Data provided>
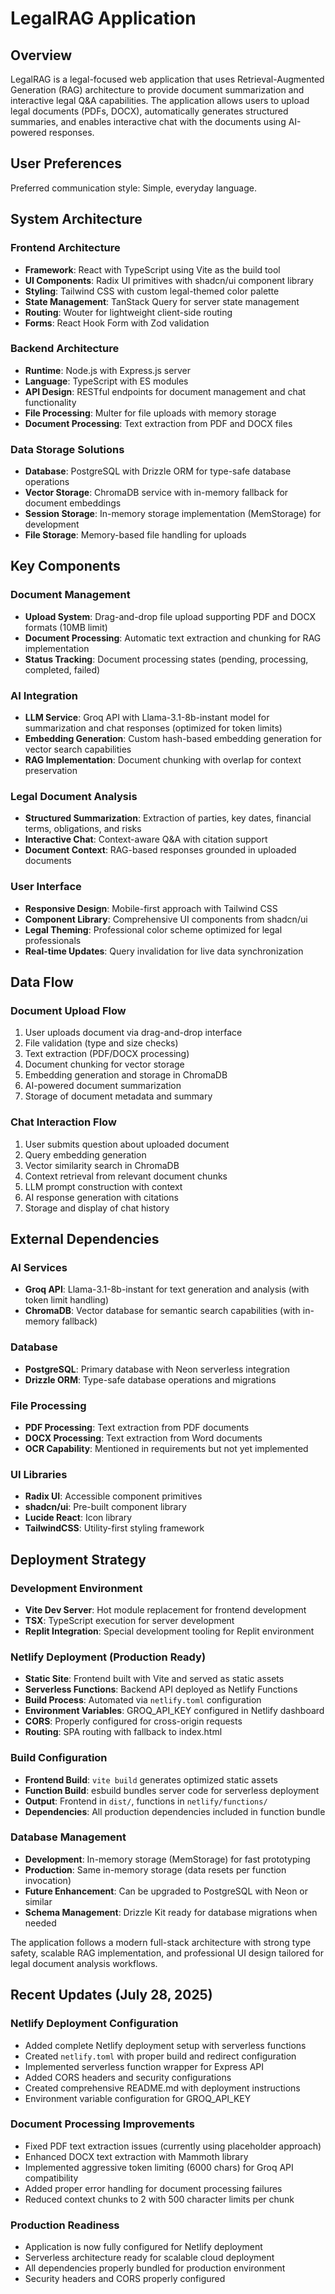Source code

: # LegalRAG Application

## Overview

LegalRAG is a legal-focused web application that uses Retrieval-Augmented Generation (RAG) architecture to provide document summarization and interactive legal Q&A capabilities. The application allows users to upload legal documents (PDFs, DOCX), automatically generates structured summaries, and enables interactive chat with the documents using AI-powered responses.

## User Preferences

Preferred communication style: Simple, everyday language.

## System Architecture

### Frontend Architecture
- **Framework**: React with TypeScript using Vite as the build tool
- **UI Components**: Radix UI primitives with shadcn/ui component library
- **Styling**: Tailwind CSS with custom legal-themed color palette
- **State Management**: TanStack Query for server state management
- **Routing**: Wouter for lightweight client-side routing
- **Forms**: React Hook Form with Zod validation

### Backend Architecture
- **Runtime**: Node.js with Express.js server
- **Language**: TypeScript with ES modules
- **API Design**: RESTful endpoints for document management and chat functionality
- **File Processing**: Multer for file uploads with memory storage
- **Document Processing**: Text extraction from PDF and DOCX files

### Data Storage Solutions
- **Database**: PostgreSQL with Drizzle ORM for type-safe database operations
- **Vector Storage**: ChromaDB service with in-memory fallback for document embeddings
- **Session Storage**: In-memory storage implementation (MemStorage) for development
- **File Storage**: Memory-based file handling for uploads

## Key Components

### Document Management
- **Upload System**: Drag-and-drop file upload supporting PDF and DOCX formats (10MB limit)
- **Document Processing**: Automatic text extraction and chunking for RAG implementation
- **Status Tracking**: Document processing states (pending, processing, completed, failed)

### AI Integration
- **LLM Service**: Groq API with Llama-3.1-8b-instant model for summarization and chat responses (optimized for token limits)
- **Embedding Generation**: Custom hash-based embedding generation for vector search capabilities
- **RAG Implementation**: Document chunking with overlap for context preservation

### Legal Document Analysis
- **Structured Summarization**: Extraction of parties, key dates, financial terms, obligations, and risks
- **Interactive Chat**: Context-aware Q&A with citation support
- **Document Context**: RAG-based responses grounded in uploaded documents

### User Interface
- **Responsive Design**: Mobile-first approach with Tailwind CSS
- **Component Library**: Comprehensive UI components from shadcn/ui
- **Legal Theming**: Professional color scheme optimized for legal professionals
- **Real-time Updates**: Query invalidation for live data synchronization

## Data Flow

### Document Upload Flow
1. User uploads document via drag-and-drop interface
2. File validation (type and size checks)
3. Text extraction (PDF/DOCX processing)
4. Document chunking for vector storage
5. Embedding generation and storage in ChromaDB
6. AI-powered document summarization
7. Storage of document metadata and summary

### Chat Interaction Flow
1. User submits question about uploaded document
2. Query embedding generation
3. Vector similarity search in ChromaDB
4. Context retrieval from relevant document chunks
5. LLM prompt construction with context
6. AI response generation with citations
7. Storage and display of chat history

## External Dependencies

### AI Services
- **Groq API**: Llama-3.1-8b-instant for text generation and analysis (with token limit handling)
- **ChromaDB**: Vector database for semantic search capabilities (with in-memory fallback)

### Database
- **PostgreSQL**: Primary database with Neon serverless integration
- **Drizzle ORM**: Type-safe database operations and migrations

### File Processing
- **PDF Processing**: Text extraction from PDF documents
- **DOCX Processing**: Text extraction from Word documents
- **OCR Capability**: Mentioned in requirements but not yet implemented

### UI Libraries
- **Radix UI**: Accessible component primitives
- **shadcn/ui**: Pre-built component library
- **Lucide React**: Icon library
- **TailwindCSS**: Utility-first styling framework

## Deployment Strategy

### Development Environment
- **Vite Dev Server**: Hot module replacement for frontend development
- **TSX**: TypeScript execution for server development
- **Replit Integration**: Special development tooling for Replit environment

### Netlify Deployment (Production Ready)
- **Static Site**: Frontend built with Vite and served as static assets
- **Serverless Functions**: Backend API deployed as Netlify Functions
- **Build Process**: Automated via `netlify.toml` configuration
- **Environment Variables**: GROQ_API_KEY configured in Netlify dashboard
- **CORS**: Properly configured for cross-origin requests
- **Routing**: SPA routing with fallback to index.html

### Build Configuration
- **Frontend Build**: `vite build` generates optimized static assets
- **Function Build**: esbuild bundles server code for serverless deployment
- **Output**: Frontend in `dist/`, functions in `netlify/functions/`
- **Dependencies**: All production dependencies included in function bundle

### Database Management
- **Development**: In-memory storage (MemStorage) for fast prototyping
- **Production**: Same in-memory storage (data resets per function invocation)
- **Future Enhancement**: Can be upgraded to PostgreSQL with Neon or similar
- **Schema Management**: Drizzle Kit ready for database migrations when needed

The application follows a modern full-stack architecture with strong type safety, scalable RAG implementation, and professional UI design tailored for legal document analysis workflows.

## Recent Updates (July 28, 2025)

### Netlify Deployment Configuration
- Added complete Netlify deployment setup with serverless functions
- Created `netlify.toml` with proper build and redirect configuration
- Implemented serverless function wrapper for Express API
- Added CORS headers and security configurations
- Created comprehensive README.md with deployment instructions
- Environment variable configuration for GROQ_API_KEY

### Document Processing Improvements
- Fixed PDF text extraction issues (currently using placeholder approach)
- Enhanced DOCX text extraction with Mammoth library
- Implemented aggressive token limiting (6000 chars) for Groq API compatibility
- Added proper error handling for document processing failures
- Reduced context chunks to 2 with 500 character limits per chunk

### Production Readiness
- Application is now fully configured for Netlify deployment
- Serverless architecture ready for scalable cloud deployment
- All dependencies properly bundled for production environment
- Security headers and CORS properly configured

---

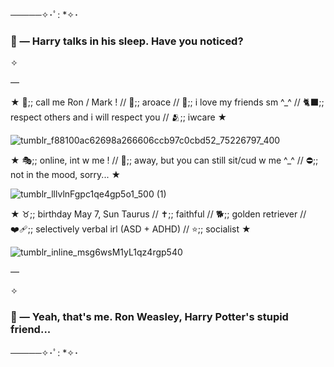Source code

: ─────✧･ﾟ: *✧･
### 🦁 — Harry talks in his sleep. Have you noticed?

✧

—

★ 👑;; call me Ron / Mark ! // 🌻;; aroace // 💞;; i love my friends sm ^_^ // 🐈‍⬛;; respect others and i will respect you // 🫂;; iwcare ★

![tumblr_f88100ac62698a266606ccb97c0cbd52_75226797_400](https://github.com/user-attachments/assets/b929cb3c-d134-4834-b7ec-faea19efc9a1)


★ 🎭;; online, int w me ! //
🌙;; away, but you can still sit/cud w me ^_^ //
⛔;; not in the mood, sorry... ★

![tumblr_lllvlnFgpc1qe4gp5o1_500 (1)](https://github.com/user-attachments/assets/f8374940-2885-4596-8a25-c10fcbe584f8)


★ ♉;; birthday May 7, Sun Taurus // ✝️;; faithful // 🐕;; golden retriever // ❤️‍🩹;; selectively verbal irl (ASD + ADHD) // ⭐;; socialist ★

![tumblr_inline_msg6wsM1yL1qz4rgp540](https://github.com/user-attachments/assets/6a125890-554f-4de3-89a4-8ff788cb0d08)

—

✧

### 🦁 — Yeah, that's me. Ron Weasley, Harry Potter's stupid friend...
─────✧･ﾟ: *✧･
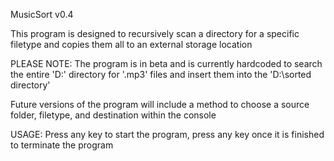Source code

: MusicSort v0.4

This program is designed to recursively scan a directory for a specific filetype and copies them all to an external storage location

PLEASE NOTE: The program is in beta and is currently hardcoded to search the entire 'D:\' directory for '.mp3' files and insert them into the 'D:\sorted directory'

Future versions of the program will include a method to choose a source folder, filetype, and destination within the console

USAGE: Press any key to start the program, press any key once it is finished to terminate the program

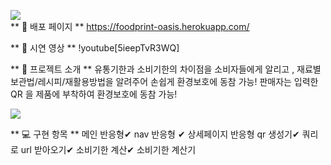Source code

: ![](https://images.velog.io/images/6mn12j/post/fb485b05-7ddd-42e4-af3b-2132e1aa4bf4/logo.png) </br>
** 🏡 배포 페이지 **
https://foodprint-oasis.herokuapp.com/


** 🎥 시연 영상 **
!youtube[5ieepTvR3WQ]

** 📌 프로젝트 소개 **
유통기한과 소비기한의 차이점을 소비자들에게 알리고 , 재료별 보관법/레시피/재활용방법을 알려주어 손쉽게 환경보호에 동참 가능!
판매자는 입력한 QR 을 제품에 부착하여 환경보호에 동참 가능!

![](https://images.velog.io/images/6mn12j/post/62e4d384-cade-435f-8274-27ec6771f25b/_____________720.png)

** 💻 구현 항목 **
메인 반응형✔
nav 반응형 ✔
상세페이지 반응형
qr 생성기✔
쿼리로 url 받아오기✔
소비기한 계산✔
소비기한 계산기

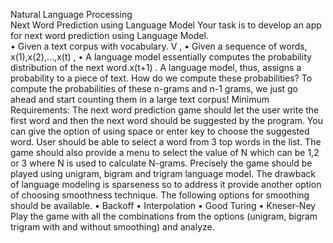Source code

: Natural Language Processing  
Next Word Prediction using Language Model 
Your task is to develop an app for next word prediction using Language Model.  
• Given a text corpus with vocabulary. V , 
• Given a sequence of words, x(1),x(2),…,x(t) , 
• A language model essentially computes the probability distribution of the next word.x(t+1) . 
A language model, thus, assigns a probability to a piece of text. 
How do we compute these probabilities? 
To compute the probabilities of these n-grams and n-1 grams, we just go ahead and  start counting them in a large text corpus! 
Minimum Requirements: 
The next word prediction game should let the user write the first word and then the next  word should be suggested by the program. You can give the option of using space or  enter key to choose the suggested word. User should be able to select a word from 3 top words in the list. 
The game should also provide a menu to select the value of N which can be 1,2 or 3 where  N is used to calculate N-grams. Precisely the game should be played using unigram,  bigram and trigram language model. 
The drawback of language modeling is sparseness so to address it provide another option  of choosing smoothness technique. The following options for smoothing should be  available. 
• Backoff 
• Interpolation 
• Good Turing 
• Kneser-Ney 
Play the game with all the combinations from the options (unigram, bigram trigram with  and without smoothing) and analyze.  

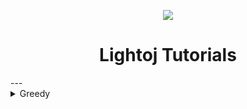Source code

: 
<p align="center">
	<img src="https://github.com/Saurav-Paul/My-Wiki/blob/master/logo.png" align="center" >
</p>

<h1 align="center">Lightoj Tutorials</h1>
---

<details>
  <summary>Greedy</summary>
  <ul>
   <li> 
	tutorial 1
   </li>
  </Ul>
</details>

--

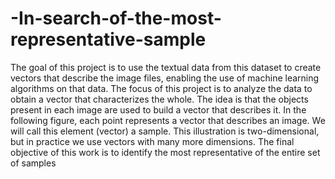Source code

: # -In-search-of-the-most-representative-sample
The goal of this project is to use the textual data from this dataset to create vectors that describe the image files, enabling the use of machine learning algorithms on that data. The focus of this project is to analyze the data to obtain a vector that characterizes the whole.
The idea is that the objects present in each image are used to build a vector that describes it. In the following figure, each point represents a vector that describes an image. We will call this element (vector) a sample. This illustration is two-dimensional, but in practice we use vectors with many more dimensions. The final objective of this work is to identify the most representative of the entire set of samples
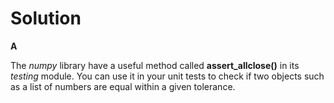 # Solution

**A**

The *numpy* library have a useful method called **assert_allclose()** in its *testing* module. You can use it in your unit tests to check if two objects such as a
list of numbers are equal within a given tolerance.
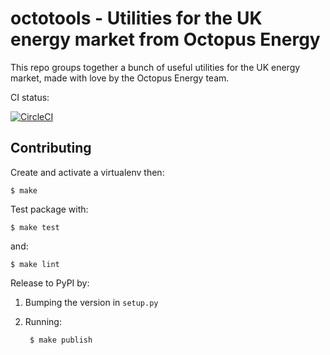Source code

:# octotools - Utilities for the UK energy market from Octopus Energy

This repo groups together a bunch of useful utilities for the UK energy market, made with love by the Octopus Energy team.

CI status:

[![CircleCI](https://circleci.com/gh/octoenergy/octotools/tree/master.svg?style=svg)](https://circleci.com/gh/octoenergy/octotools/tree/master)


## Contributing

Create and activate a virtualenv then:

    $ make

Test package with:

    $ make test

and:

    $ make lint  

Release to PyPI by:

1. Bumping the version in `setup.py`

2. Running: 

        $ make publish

Aim of the task> Check each line above for the word "limits", and copy the lines where it appears.

Response to this exercise>
- **LLM Service**: Groq API with Llama-3.1-8b-instant model for summarization and chat responses (optimized for token limits)
- Reduced context chunks to 2 with 500 character limits per chunk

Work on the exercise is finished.